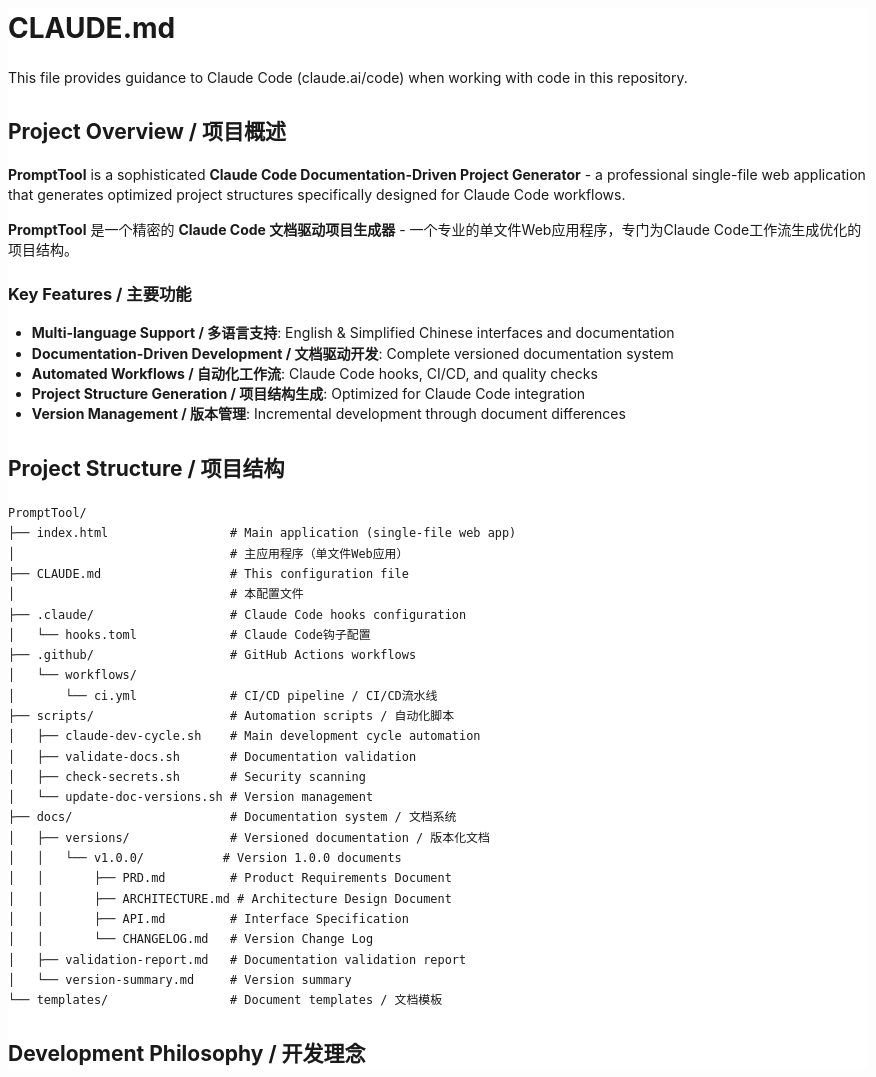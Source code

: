 # CLAUDE.md

This file provides guidance to Claude Code (claude.ai/code) when working with code in this repository.

## Project Overview / 项目概述

**PromptTool** is a sophisticated **Claude Code Documentation-Driven Project Generator** - a professional single-file web application that generates optimized project structures specifically designed for Claude Code workflows.

**PromptTool** 是一个精密的 **Claude Code 文档驱动项目生成器** - 一个专业的单文件Web应用程序，专门为Claude Code工作流生成优化的项目结构。

### Key Features / 主要功能
- **Multi-language Support / 多语言支持**: English & Simplified Chinese interfaces and documentation
- **Documentation-Driven Development / 文档驱动开发**: Complete versioned documentation system
- **Automated Workflows / 自动化工作流**: Claude Code hooks, CI/CD, and quality checks
- **Project Structure Generation / 项目结构生成**: Optimized for Claude Code integration
- **Version Management / 版本管理**: Incremental development through document differences

## Project Structure / 项目结构

```
PromptTool/
├── index.html                 # Main application (single-file web app)
│                              # 主应用程序（单文件Web应用）
├── CLAUDE.md                  # This configuration file
│                              # 本配置文件
├── .claude/                   # Claude Code hooks configuration
│   └── hooks.toml             # Claude Code钩子配置
├── .github/                   # GitHub Actions workflows
│   └── workflows/
│       └── ci.yml             # CI/CD pipeline / CI/CD流水线
├── scripts/                   # Automation scripts / 自动化脚本
│   ├── claude-dev-cycle.sh    # Main development cycle automation
│   ├── validate-docs.sh       # Documentation validation
│   ├── check-secrets.sh       # Security scanning
│   └── update-doc-versions.sh # Version management
├── docs/                      # Documentation system / 文档系统
│   ├── versions/              # Versioned documentation / 版本化文档
│   │   └── v1.0.0/           # Version 1.0.0 documents
│   │       ├── PRD.md         # Product Requirements Document
│   │       ├── ARCHITECTURE.md # Architecture Design Document
│   │       ├── API.md         # Interface Specification
│   │       └── CHANGELOG.md   # Version Change Log
│   ├── validation-report.md   # Documentation validation report
│   └── version-summary.md     # Version summary
└── templates/                 # Document templates / 文档模板
```

## Development Philosophy / 开发理念
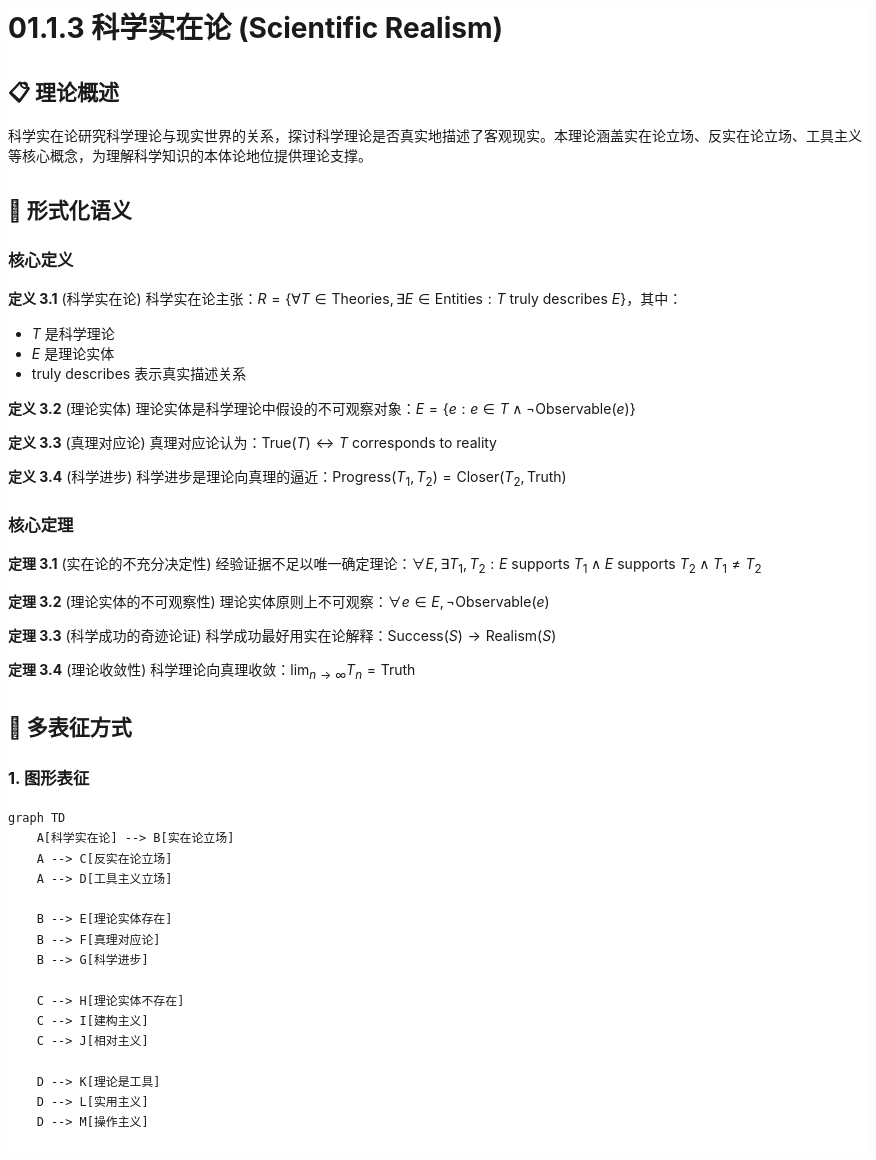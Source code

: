 # 01.1.3 科学实在论 (Scientific Realism)

## 📋 理论概述

科学实在论研究科学理论与现实世界的关系，探讨科学理论是否真实地描述了客观现实。本理论涵盖实在论立场、反实在论立场、工具主义等核心概念，为理解科学知识的本体论地位提供理论支撑。

## 🔬 形式化语义

### 核心定义

**定义 3.1** (科学实在论)
科学实在论主张：$R = \{\forall T \in \text{Theories}, \exists E \in \text{Entities} : T \text{ truly describes } E\}$，其中：

- $T$ 是科学理论
- $E$ 是理论实体
- $\text{truly describes}$ 表示真实描述关系

**定义 3.2** (理论实体)
理论实体是科学理论中假设的不可观察对象：$E = \{e : e \in T \land \neg \text{Observable}(e)\}$

**定义 3.3** (真理对应论)
真理对应论认为：$\text{True}(T) \leftrightarrow T \text{ corresponds to reality}$

**定义 3.4** (科学进步)
科学进步是理论向真理的逼近：$\text{Progress}(T_1, T_2) = \text{Closer}(T_2, \text{Truth})$

### 核心定理

**定理 3.1** (实在论的不充分决定性)
经验证据不足以唯一确定理论：$\forall E, \exists T_1, T_2 : E \text{ supports } T_1 \land E \text{ supports } T_2 \land T_1 \neq T_2$

**定理 3.2** (理论实体的不可观察性)
理论实体原则上不可观察：$\forall e \in E, \neg \text{Observable}(e)$

**定理 3.3** (科学成功的奇迹论证)
科学成功最好用实在论解释：$\text{Success}(S) \rightarrow \text{Realism}(S)$

**定理 3.4** (理论收敛性)
科学理论向真理收敛：$\lim_{n \to \infty} T_n = \text{Truth}$

## 🎯 多表征方式

### 1. 图形表征

```mermaid
graph TD
    A[科学实在论] --> B[实在论立场]
    A --> C[反实在论立场]
    A --> D[工具主义立场]
    
    B --> E[理论实体存在]
    B --> F[真理对应论]
    B --> G[科学进步]
    
    C --> H[理论实体不存在]
    C --> I[建构主义]
    C --> J[相对主义]
    
    D --> K[理论是工具]
    D --> L[实用主义]
    D --> M[操作主义]
    
```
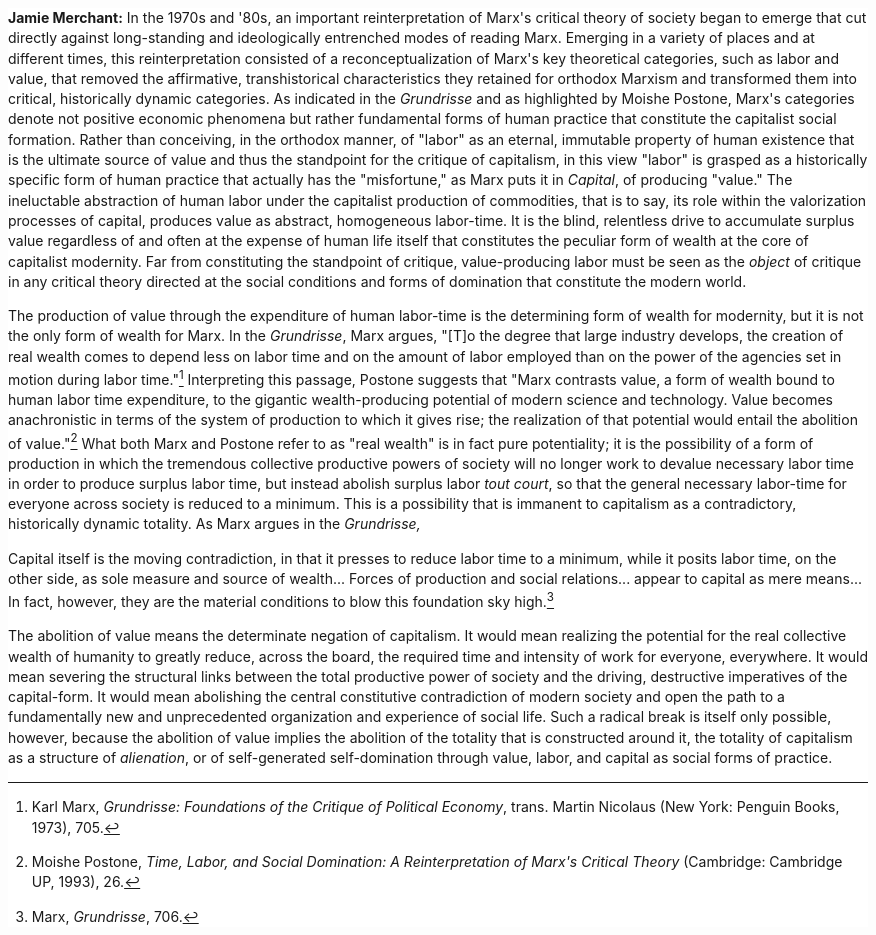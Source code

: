**Jamie Merchant:** In the 1970s and '80s, an important reinterpretation of Marx's critical theory of society began to emerge that cut directly against long-standing and ideologically entrenched modes of reading Marx. Emerging in a variety of places and at different times, this reinterpretation consisted of a reconceptualization of Marx's key theoretical categories, such as labor and value, that removed the affirmative, transhistorical characteristics they retained for orthodox Marxism and transformed them into critical, historically dynamic categories. As indicated in the *Grundrisse* and as highlighted by Moishe Postone, Marx's categories denote not positive economic phenomena but rather fundamental forms of human practice that constitute the capitalist social formation. Rather than conceiving, in the orthodox manner, of "labor" as an eternal, immutable property of human existence that is the ultimate source of value and thus the standpoint for the critique of capitalism, in this view "labor" is grasped as a historically specific form of human practice that actually has the "misfortune," as Marx puts it in *Capital*, of producing "value." The ineluctable abstraction of human labor under the capitalist production of commodities, that is to say, its role within the valorization processes of capital, produces value as abstract, homogeneous labor-time. It is the blind, relentless drive to accumulate surplus value regardless of and often at the expense of human life itself that constitutes the peculiar form of wealth at the core of capitalist modernity. Far from constituting the standpoint of critique, value-producing labor must be seen as the *object* of critique in any critical theory directed at the social conditions and forms of domination that constitute the modern world.

The production of value through the expenditure of human labor-time is the determining form of wealth for modernity, but it is not the only form of wealth for Marx. In the *Grundrisse*, Marx argues, "[T]o the degree that large industry develops, the creation of real wealth comes to depend less on labor time and on the amount of labor employed than on the power of the agencies set in motion during labor time."[^1] Interpreting this passage, Postone suggests that "Marx contrasts value, a form of wealth bound to human labor time expenditure, to the gigantic wealth-producing potential of modern science and technology. Value becomes anachronistic in terms of the system of production to which it gives rise; the realization of that potential would entail the abolition of value."[^2] What both Marx and Postone refer to as "real wealth" is in fact pure potentiality; it is the possibility of a form of production in which the tremendous collective productive powers of society will no longer work to devalue necessary labor time in order to produce surplus labor time, but instead abolish surplus labor *tout court*, so that the general necessary labor-time for everyone across society is reduced to a minimum. This is a possibility that is immanent to capitalism as a contradictory, historically dynamic totality. As Marx argues in the *Grundrisse,*

Capital itself is the moving contradiction, in that it presses to reduce labor time to a minimum, while it posits labor time, on the other side, as sole measure and source of wealth... Forces of production and social relations... appear to capital as mere means... In fact, however, they are the material conditions to blow this foundation sky high.[^3]

The abolition of value means the determinate negation of capitalism. It would mean realizing the potential for the real collective wealth of humanity to greatly reduce, across the board, the required time and intensity of work for everyone, everywhere. It would mean severing the structural links between the total productive power of society and the driving, destructive imperatives of the capital-form. It would mean abolishing the central constitutive contradiction of modern society and open the path to a fundamentally new and unprecedented organization and experience of social life. Such a radical break is itself only possible, however, because the abolition of value implies the abolition of the totality that is constructed around it, the totality of capitalism as a structure of *alienation*, or of self-generated self-domination through value, labor, and capital as social forms of practice.


[^1]: Karl Marx, *Grundrisse: Foundations of the Critique of Political Economy*, trans. Martin Nicolaus (New York: Penguin Books, 1973), 705.
[^2]: Moishe Postone, *Time, Labor, and Social Domination: A Reinterpretation of Marx's Critical Theory* (Cambridge: Cambridge UP, 1993), 26.
[^3]: Marx, *Grundrisse*, 706.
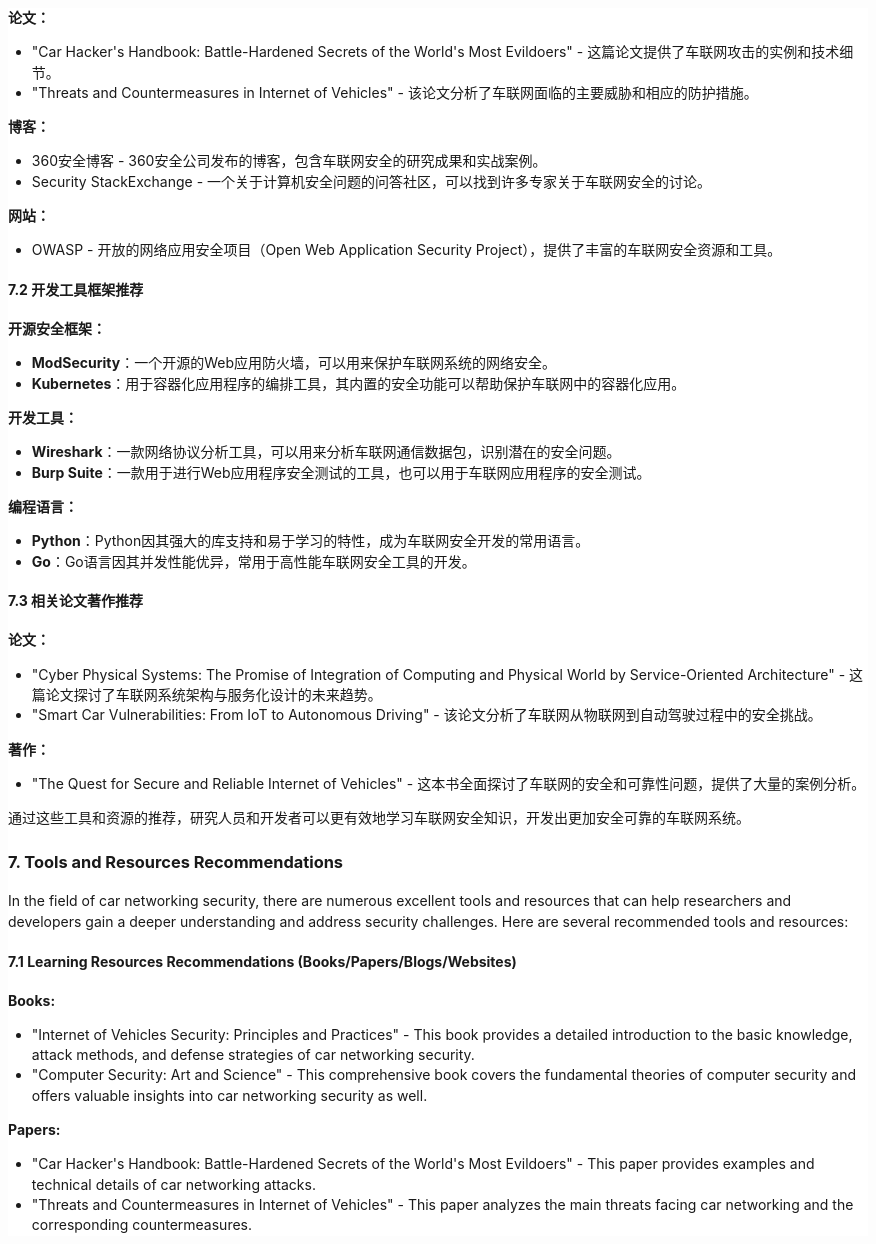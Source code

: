 **论文：**
- "Car Hacker's Handbook: Battle-Hardened Secrets of the World's Most Evildoers" - 这篇论文提供了车联网攻击的实例和技术细节。
- "Threats and Countermeasures in Internet of Vehicles" - 该论文分析了车联网面临的主要威胁和相应的防护措施。

**博客：**
- 360安全博客 - 360安全公司发布的博客，包含车联网安全的研究成果和实战案例。
- Security StackExchange - 一个关于计算机安全问题的问答社区，可以找到许多专家关于车联网安全的讨论。

**网站：**
- OWASP - 开放的网络应用安全项目（Open Web Application Security Project），提供了丰富的车联网安全资源和工具。

#### 7.2 开发工具框架推荐

**开源安全框架：**
- **ModSecurity**：一个开源的Web应用防火墙，可以用来保护车联网系统的网络安全。
- **Kubernetes**：用于容器化应用程序的编排工具，其内置的安全功能可以帮助保护车联网中的容器化应用。

**开发工具：**
- **Wireshark**：一款网络协议分析工具，可以用来分析车联网通信数据包，识别潜在的安全问题。
- **Burp Suite**：一款用于进行Web应用程序安全测试的工具，也可以用于车联网应用程序的安全测试。

**编程语言：**
- **Python**：Python因其强大的库支持和易于学习的特性，成为车联网安全开发的常用语言。
- **Go**：Go语言因其并发性能优异，常用于高性能车联网安全工具的开发。

#### 7.3 相关论文著作推荐

**论文：**
- "Cyber Physical Systems: The Promise of Integration of Computing and Physical World by Service-Oriented Architecture" - 这篇论文探讨了车联网系统架构与服务化设计的未来趋势。
- "Smart Car Vulnerabilities: From IoT to Autonomous Driving" - 该论文分析了车联网从物联网到自动驾驶过程中的安全挑战。

**著作：**
- "The Quest for Secure and Reliable Internet of Vehicles" - 这本书全面探讨了车联网的安全和可靠性问题，提供了大量的案例分析。

通过这些工具和资源的推荐，研究人员和开发者可以更有效地学习车联网安全知识，开发出更加安全可靠的车联网系统。

### 7. Tools and Resources Recommendations

In the field of car networking security, there are numerous excellent tools and resources that can help researchers and developers gain a deeper understanding and address security challenges. Here are several recommended tools and resources:

#### 7.1 Learning Resources Recommendations (Books/Papers/Blogs/Websites)

**Books:**
- "Internet of Vehicles Security: Principles and Practices" - This book provides a detailed introduction to the basic knowledge, attack methods, and defense strategies of car networking security.
- "Computer Security: Art and Science" - This comprehensive book covers the fundamental theories of computer security and offers valuable insights into car networking security as well.

**Papers:**
- "Car Hacker's Handbook: Battle-Hardened Secrets of the World's Most Evildoers" - This paper provides examples and technical details of car networking attacks.
- "Threats and Countermeasures in Internet of Vehicles" - This paper analyzes the main threats facing car networking and the corresponding countermeasures.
* * * * *
▸ **Task brief**
The line containing "Claude Code workflows." marks the end; please output exactly the lines of the listing above from its first line through that line, without pictures.

▸ **Completed exercise**
Source code

: # CLAUDE.md

This file provides guidance to Claude Code (claude.ai/code) when working with code in this repository.

## Project Overview / 项目概述

**PromptTool** is a sophisticated **Claude Code Documentation-Driven Project Generator** - a professional single-file web application that generates optimized project structures specifically designed for Claude Code workflows.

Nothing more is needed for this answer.